These effects, plus a small uplift in the engine business, will get us to $227 million in military aircraft revenue, a 15% increase. On the commercial side we’re expecting to do $159 million, only a little better than ’02. The continuation of the current quarter’s level of aftermarket revenues would get us to a 10% increase next year and a total of $57 million. This, plus a modest growth in our bizjet business, will more than offset the anticipated $10 million decline in revenues to Boeing Commercial. Next year we expect that our OEM sales to Boeing Commercial will be $50 million, as a result of spending the whole year of ’03 at their new lower production rates.

On the total of $386 million, we’re expecting a return to more typical margin levels. Given the influence of the modest margins on the cost plus F-35 program, we’re projecting a return to operating profits of 15.6%.

Space


Sales in our Space segment of $26.1 million were almost identical with the third quarter of last year. In addition, the mix was only slightly different. Sales of satellite products increased a little bit as a result of our Tecstar acquisition. Revenues on the Crew Return Vehicle were up a little bit, and these increases offset somewhat lower sales in launch vehicles. The tactical missile business in this quarter was about the same as a year ago.

We’re expecting that a fourth quarter increase in input on the shuttle refurbishment program, and a little more action in the satellite business, will give us enough of a pickup in the fourth quarter so that we’ll finish the year at $114 million, or just slightly higher than we predicted 90 days ago. If we achieve that number, it will be an 11% increase in a very slow satellite and launch vehicle market.

Margins were a barely respectable 10.5%, noticeably lower than the 12.9% in the comparable period last year, and the 13% we’ve been running year to date. In our Space business we have a lot of short run jobs, and our profitability is very much influenced by the cost performance on products in work during the quarter. We’ve recently had some adverse experience with some of the products in our PerkinElmer acquisition and that took its toll in this quarter. We are now projecting a continuation of this kind of performance for the fourth quarter, so we’re revising our year end margin expectation to 12.4%.

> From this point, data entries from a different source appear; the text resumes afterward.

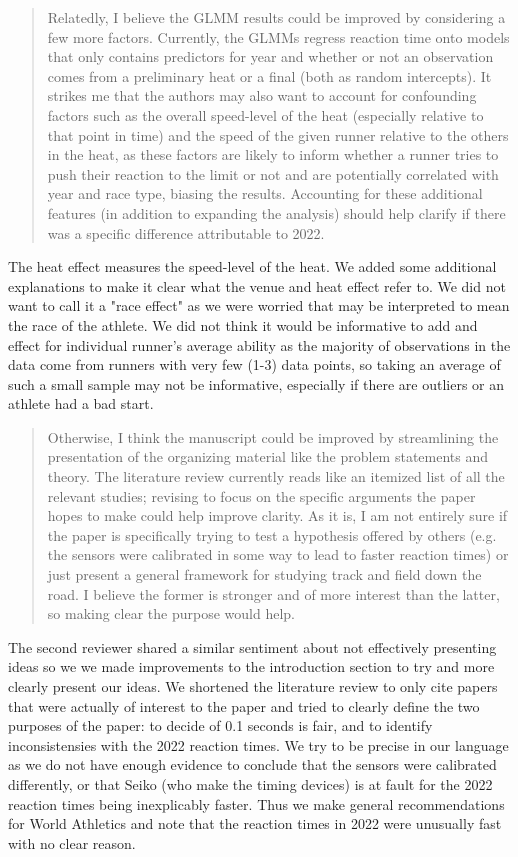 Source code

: \documentclass[12pt]{article}
\newenvironment{comment}%
{\begin{quotation}\noindent\small\it\color{darkblue}\ignorespaces%
}{\end{quotation}}
\begin{document}
\begin{comment}
Relatedly, I believe the GLMM results could be improved by considering a few
more factors. Currently, the GLMMs regress reaction time onto models that only
contains predictors for year and whether or not an observation comes from a
preliminary heat or a final (both as random intercepts). It strikes me that the
authors may also want to account for confounding factors such as the overall
speed-level of the heat (especially relative to that point in time) and the
speed of the given runner relative to the others in the heat, as these factors
are likely to inform whether a runner tries to push their reaction to the limit
or not and are potentially correlated with year and race type, biasing the
results. Accounting for these additional features (in addition to expanding the
analysis) should help clarify if there was a specific difference attributable to
2022.
\end{comment} 


The heat effect measures the speed-level of the heat.  We added some additional
explanations to make it clear what the venue and heat effect refer to. We did
not want to call it a "race effect" as we were worried that may be interpreted
to mean the race of the athlete.  We did not think it would be informative to 
add and effect for individual runner's average ability as the majority of
observations in the data come from runners with very few (1-3) data points,
so taking an average of such a small sample may not be informative, especially
if there are outliers or an athlete had a bad start.


\begin{comment}
Otherwise, I think the manuscript could be improved by streamlining the
presentation of the organizing material like the problem statements and theory.
The literature review currently reads like an itemized list of all the relevant
studies; revising to focus on the specific arguments the paper hopes to make
could help improve clarity. As it is, I am not entirely sure if the paper is
specifically trying to test a hypothesis offered by others (e.g. the sensors
were calibrated in some way to lead to faster reaction times) or just present a
general framework for studying track and field down the road. I believe the
former is stronger and of more interest than the latter, so making clear the
purpose would help.

\end{comment}  
The second reviewer shared a similar sentiment about not effectively
presenting ideas so we we made improvements to the introduction section to try
and more clearly present our ideas.  We shortened the literature review to only
cite papers that were actually of interest to the paper and tried to clearly
define the two purposes of the paper: to decide of 0.1 seconds is fair, and to
identify inconsistensies with the 2022 reaction times. We try to be precise in
our language as we do not have enough evidence to conclude that the sensors were
calibrated differently, or that Seiko (who make the timing devices) is at fault
for the 2022 reaction times being inexplicably faster. Thus we make general
recommendations for World Athletics and note that the reaction times in 2022
were unusually fast with no clear reason.
\end{document}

For fiscal ’03, we’re expecting to see a small increase in our satellite business, but a substantial increase in our Mid-course Defense System and the Ground-Based Interceptor. Together these increases will provide about $9 million of new revenue, but they won’t offset the lack of production on the Crew Return Vehicle ($7 million), a $10 million reduction in our tactical missile business (Hellfire is down and AGM142 ended), and a general reduction of production requirements for Titan, Delta and Centaur and Ariane. We’re currently forecasting $104 million in Space segment revenues in ’03, which will be a reduction of this year’s $114 million to a level comparable to fiscal ’01.

We’re hopeful that our margin performance in ’03 in the Space business will return to more typical, historical levels, and we’re currently projecting margins of 11.5%.

Industrial


Industrial sales of $65.3 million were down 6% from the comparable quarter last year. This year’s sales have the benefit of a stronger Euro and that amounts to over $1.1 million. Therefore, absent currency effects, sales would otherwise be down 7% from a year ago. On the other hand, even taking currency into account, sales this quarter are up slightly from the previous quarter and we’re hopeful that our Industrial sales have seen the bottom and are on a slow road to recovery. Compared with the third quarter of last year, sales were down in the plastic controls business, in turbine controls, in the simulator business, and in our sales of electric drives. The bright spot in our Industrial picture is in the sale of industrial products to military end users for combat controls on military vehicles. In that business we had a sales increase, compared to a year ago, of $4.3 million.